At 81 years old, and with over seventy-five solo exhibitions under her belt, Crane’s retrospective, opening this fall, solidifies and celebrates her commitment to a unique and singular vision. Over 300 pieces from sixty years of work will be exhibited, accompanied by a thick catalogue with slick reproductions. And she’s still working—her newest series picks up on her classic theme of the pedestrian experience, distilling it into a grid of leggy forms and elongated noontime shadows.
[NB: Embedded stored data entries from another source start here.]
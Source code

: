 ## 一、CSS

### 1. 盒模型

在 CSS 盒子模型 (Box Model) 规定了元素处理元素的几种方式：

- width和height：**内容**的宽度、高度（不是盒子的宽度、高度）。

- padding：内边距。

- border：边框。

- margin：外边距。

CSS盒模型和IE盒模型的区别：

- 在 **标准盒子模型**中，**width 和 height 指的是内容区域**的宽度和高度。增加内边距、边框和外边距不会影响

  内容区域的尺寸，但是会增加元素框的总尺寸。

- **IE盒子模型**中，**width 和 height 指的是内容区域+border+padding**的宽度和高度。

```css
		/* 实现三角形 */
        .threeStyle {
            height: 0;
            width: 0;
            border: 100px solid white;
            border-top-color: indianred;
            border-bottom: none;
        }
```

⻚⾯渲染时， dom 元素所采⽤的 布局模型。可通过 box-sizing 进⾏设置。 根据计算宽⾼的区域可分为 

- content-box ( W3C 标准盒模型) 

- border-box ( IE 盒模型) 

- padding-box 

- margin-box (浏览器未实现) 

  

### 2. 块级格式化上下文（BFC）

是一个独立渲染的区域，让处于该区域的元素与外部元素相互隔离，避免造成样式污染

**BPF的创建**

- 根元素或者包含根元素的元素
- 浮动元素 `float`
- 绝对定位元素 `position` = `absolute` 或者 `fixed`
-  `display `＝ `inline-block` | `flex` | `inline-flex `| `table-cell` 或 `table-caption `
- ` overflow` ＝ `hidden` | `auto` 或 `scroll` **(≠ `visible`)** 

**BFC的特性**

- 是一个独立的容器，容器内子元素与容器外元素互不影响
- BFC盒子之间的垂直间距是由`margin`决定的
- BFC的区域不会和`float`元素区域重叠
Crane carries the banner of Modernism, a style developed here in Chicago. Attending the Institute of Design in the sixties meant studying under the progenitors of modern photography—Siskind, Siegel, Callahan—and inheriting their formalist acuity. This is evidenced in Crane’s frequent use of grids, her taste for repeating forms and her ceaseless experimentation with the photographic medium. Every few years she seems to have picked up, and mastered, a new technology. Her platinum-palladium prints are crisp studies in black-and-white, while her Polaroid transfers push color and texture to visceral depths.
Street photography, though, will be Crane’s legacy. Small in stature but armed with her camera, she took to the streets during hot summer days to capture the city’s various personalities. Never one to use a telephoto lens, Crane positioned herself within the crowd to achieve direct and intimate results. One series pictured frivolous love at the Taste of Chicago. For another, Crane stationed her camera at the exit of the Museum of Science and Industry, using the door to frame each passing body. The result is an index of diversity. During the winter months, Crane moved indoors to produce portraits of objects found on the streets, each one thoroughly chewed and digested by the city. These moribund, exhausted relics complete the circle from street life to decease. (Jason Foumberg)
“Barbara Crane: Challenging Vision,” shows at the Chicago Cultural Center, October 3-January 10. A smaller retrospective, focusing on Crane’s Institute of Design legacy, shows at the Kemper Room Art Gallery, Illinois Institute of Design, September 10-February 1. Stephen Daiter Gallery piggybacks on the retrospectives with “Private Views-Public Spaces,” October 16-December 12.